■ Task goal
Reproduce the records exactly.

════════════════════

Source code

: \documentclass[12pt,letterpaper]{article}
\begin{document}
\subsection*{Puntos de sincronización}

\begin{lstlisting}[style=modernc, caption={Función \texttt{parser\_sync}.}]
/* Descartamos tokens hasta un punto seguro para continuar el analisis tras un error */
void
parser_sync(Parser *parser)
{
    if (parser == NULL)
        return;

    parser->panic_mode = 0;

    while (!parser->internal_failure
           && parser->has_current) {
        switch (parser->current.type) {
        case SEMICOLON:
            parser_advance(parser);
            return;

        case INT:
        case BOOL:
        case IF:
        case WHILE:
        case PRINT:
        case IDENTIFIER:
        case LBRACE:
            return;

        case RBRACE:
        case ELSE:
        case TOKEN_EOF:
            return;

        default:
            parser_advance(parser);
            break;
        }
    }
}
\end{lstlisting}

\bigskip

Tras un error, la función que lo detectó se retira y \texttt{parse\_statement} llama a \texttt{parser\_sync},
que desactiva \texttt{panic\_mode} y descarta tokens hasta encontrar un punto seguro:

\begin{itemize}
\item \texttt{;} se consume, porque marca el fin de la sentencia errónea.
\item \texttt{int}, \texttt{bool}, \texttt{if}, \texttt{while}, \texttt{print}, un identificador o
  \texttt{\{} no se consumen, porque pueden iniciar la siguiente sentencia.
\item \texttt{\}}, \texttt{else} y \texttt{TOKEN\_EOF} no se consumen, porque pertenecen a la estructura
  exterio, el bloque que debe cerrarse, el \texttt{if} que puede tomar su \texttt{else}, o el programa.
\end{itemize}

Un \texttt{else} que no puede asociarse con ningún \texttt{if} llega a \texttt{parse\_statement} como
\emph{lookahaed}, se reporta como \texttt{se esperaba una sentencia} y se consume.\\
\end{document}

════════════════════

■ Response to the task
Source code

: \documentclass[12pt,letterpaper]{article}
\begin{document}
\subsection*{Puntos de sincronización}

\begin{lstlisting}[style=modernc, caption={Función \texttt{parser\_sync}.}]
/* Descartamos tokens hasta un punto seguro para continuar el analisis tras un error */
void
parser_sync(Parser *parser)
{
    if (parser == NULL)
        return;

    parser->panic_mode = 0;

    while (!parser->internal_failure
           && parser->has_current) {
        switch (parser->current.type) {
        case SEMICOLON:
            parser_advance(parser);
            return;

        case INT:
        case BOOL:
        case IF:
        case WHILE:
        case PRINT:
        case IDENTIFIER:
        case LBRACE:
            return;

        case RBRACE:
        case ELSE:
        case TOKEN_EOF:
            return;

        default:
            parser_advance(parser);
            break;
        }
    }
}
\end{lstlisting}

\bigskip

Tras un error, la función que lo detectó se retira y \texttt{parse\_statement} llama a \texttt{parser\_sync},
que desactiva \texttt{panic\_mode} y descarta tokens hasta encontrar un punto seguro:

\begin{itemize}
\item \texttt{;} se consume, porque marca el fin de la sentencia errónea.
\item \texttt{int}, \texttt{bool}, \texttt{if}, \texttt{while}, \texttt{print}, un identificador o
  \texttt{\{} no se consumen, porque pueden iniciar la siguiente sentencia.
\item \texttt{\}}, \texttt{else} y \texttt{TOKEN\_EOF} no se consumen, porque pertenecen a la estructura
  exterio, el bloque que debe cerrarse, el \texttt{if} que puede tomar su \texttt{else}, o el programa.
\end{itemize}

Un \texttt{else} que no puede asociarse con ningún \texttt{if} llega a \texttt{parse\_statement} como
\emph{lookahaed}, se reporta como \texttt{se esperaba una sentencia} y se consume.\\
\end{document}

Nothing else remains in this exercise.